Boys play carom on a hilltop in Kabul, Afghanistan.

Afghan President Ashraf Ghani put out an interesting peace feeler to the Taliban on Feb. 28. The offer might seem hopeless in a country that has endured armed conflict for 40 years. For Americans, too, the prospects of peace in Afghanistan can seem slim after their longest war; it’s been 16 years since the post-9/11 invasion to oust Al Qaeda.

Yet details of the offer provide a glimpse into possible shifts among Taliban fighters that hint they may want to achieve their aims by means other than violence.

Mr. Ghani, as expected, offered direct negotiations with no conditions as well as a cease-fire and an exchange of prisoners. The unusual part was an offer to change the Constitution to allow the Taliban to operate as a legitimate political group within Afghanistan’s fledgling democracy.

The notion of normalizing the reviled militants as everyday politicians requires not only a position of strength by the Afghan government but a great deal of magnanimity.

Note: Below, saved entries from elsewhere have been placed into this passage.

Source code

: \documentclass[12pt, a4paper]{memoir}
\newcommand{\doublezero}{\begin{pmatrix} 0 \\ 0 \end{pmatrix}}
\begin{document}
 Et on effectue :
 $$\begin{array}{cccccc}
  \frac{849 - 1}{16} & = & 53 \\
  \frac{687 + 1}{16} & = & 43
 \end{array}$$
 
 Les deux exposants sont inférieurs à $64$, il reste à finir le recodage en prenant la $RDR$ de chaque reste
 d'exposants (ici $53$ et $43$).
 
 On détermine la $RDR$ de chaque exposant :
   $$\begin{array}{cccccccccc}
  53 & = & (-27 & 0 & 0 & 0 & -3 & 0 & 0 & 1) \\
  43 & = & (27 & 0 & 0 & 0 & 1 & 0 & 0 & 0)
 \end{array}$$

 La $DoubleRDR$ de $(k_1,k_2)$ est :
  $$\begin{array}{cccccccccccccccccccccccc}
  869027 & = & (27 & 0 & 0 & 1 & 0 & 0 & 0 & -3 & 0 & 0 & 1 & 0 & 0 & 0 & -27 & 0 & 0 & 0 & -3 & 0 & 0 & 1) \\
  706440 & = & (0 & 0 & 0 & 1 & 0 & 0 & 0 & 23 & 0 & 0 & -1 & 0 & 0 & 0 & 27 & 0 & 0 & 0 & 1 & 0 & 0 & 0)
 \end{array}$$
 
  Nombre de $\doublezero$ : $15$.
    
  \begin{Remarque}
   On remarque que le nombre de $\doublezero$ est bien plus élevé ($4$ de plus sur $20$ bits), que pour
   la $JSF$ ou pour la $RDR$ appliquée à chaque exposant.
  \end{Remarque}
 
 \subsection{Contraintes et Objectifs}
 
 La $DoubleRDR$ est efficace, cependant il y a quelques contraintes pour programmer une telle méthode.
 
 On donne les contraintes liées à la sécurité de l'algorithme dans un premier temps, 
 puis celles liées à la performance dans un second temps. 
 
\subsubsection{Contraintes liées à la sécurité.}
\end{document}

The president explained his motives this way: “What should be our reply to the opponents who kill us? Peace or war? A verse in the Holy Quran says that an evil move should be responded to with a good act. Peace has got priority over war.”

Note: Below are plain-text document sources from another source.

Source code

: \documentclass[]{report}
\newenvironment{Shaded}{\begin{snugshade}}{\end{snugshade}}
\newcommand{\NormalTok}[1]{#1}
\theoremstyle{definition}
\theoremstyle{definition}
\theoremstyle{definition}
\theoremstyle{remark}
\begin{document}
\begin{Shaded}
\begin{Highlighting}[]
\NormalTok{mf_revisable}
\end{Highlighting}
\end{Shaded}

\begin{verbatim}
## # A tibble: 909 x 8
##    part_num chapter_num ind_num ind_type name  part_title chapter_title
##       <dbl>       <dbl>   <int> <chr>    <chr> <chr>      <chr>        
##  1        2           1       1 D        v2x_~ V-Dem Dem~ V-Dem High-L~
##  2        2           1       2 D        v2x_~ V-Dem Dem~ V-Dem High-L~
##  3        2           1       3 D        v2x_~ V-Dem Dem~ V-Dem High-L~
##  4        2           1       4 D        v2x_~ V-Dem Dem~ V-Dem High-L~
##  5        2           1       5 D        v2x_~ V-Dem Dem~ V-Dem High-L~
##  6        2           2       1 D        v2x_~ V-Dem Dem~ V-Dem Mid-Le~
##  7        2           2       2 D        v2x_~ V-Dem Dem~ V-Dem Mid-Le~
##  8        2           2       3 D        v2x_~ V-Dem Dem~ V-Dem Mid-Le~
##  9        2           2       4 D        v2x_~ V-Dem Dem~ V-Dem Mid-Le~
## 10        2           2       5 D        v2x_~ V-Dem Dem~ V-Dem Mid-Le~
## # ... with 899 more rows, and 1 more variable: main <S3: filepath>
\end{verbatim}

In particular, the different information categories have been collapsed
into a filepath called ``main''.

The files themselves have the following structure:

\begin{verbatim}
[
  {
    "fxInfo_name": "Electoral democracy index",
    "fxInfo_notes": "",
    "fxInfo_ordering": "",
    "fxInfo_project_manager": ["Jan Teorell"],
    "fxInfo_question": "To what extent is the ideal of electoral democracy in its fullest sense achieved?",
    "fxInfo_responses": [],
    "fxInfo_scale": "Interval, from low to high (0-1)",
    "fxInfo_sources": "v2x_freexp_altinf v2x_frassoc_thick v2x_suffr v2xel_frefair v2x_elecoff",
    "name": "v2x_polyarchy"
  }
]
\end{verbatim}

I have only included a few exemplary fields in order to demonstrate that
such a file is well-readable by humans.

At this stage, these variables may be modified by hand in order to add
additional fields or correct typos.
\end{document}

The Taliban are still far from relying on ballots rather than bullets to reestablish their strict Islamic “emirate.” They control about a third of the population that lives in rural areas and are supported by Pakistan as well as tax revenues from the opium trade. Their suicide bombers still wreak havoc in Afghan cities.

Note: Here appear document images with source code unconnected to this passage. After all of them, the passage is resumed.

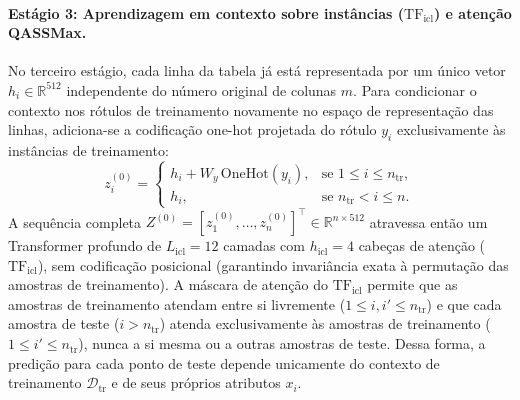 \documentclass[11pt,a4paper]{article}
\begin{document}
\paragraph{Estágio 3: Aprendizagem em contexto sobre instâncias ($\mathrm{TF}_{\mathrm{icl}}$) e atenção QASSMax.}
No terceiro estágio, cada linha da tabela já está representada por um único vetor $h_i \in \mathbb{R}^{512}$ independente do número original de colunas $m$. Para condicionar o contexto nos rótulos de treinamento novamente no espaço de representação das linhas, adiciona-se a codificação one-hot projetada do rótulo $y_i$ exclusivamente às instâncias de treinamento:
\begin{equation}
    z_i^{(0)} =
    \begin{cases}
        h_i + W_y \, \mathrm{OneHot}(y_i), & \text{se } 1 \le i \le n_{\mathrm{tr}}, \\
        h_i, & \text{se } n_{\mathrm{tr}} < i \le n.
    \end{cases}
    \label{eq:icl_input}
\end{equation}
A sequência completa $Z^{(0)} = [z_1^{(0)}, \dots, z_n^{(0)}]^\top \in \mathbb{R}^{n \times 512}$ atravessa então um Transformer profundo de $L_{\mathrm{icl}} = 12$ camadas com $h_{\mathrm{icl}} = 4$ cabeças de atenção ($\mathrm{TF}_{\mathrm{icl}}$), sem codificação posicional (garantindo invariância exata à permutação das amostras de treinamento). A máscara de atenção do $\mathrm{TF}_{\mathrm{icl}}$ permite que as amostras de treinamento atendam entre si livremente ($1 \le i, i' \le n_{\mathrm{tr}}$) e que cada amostra de teste ($i > n_{\mathrm{tr}}$) atenda exclusivamente às amostras de treinamento ($1 \le i' \le n_{\mathrm{tr}}$), nunca a si mesma ou a outras amostras de teste. Dessa forma, a predição para cada ponto de teste depende unicamente do contexto de treinamento $\mathcal{D}_{\mathrm{tr}}$ e de seus próprios atributos $x_i$.
\end{document}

Yet they also show a heightened sensitivity to what they call the “social issue of civilian casualties.” In a new report, the United Nations blames the Taliban for 42 percent of the war’s civilian casualties last year – much higher than the amount attributed to other militant groups or the government’s 16 percent. The Taliban objected to the report, which suggests it may be on a campaign to win hearts and minds.

The group already fares very low in opinion polls because of its brutal tactics and radical ideology, especially toward women. (Girls now account for about 40 percent of students in public schools.) In his peace offer, Ghani said he wants to find out if the Taliban “understand people’s feelings [about the ongoing conflict] or not.”

And in anticipation of peace, the International Criminal Court has set up shop in Afghanistan and begun taking complaints on behalf of 1.17 million victims of the war for future prosecution. The ICC’s presence shows that Afghans seek rule of law over law of the gun.

The Taliban also face a new military offensive by the United States and Afghan forces that began last year. The militant group’s drug labs, training grounds, and commanders are now better targeted by the US-Afghan forces than in the past, perhaps pushing the group to accept the possibility of a stalemate in the war rather than a victory.

Ghani’s offer is an echo of the beginning of the peace process in Colombia that ended that country’s half-century of war in 2016.

After a strong military offensive by the government, Colombia’s Marxist rebels agreed to talks and an offer to lay down their arms and run for political office. The talks began in 2012 with an admission by the rebel commander, Timoleon Jimenez, that a continuation of the conflict “will involve more death and destruction, more grief and tears” for civilians. To achieve peace, both sides in Colombia had to admit the suffering that each had caused.

Is Afghanistan now at a similar moment, with both sides sharing a common desire to spare innocent lives? Ghani’s offer of a “good act” – letting the Taliban run for office – might be the first step to ending the “evil” of a long war.